**Aim of the task**
Repeat only the lines below from the one containing "be an advantage" through the one containing "AURELIUS, MEDITATIONS, 8.35", inclusive, exactly as written.

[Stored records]
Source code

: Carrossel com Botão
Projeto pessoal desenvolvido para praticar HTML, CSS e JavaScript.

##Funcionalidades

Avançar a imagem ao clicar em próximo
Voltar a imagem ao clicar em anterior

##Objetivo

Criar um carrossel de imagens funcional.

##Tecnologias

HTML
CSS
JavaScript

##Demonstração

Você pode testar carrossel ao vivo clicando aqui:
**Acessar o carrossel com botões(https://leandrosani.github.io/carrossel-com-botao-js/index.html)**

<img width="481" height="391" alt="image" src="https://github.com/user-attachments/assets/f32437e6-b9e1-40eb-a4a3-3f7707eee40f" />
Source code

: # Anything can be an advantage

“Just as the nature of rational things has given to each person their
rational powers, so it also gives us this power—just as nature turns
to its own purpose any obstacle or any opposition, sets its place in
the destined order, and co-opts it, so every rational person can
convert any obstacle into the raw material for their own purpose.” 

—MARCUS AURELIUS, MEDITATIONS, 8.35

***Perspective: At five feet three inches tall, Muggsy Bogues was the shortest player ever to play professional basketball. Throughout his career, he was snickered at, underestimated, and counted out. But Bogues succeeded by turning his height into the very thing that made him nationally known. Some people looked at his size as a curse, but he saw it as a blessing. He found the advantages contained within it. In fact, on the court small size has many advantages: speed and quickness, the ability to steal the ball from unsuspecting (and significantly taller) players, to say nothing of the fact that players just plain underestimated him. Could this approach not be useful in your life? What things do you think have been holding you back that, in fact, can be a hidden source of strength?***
...
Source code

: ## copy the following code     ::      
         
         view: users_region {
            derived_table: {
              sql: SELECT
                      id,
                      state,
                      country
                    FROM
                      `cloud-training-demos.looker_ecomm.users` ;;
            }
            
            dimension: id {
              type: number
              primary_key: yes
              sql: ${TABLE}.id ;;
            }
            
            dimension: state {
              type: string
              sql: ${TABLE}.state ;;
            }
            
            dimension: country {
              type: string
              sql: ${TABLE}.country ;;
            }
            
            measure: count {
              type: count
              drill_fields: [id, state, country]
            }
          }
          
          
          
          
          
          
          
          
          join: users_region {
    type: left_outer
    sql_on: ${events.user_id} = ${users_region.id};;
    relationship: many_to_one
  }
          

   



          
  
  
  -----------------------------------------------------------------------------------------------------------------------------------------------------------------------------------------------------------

**Task solution**
: # Anything can be an advantage

“Just as the nature of rational things has given to each person their
rational powers, so it also gives us this power—just as nature turns
to its own purpose any obstacle or any opposition, sets its place in
the destined order, and co-opts it, so every rational person can
convert any obstacle into the raw material for their own purpose.” 

—MARCUS AURELIUS, MEDITATIONS, 8.35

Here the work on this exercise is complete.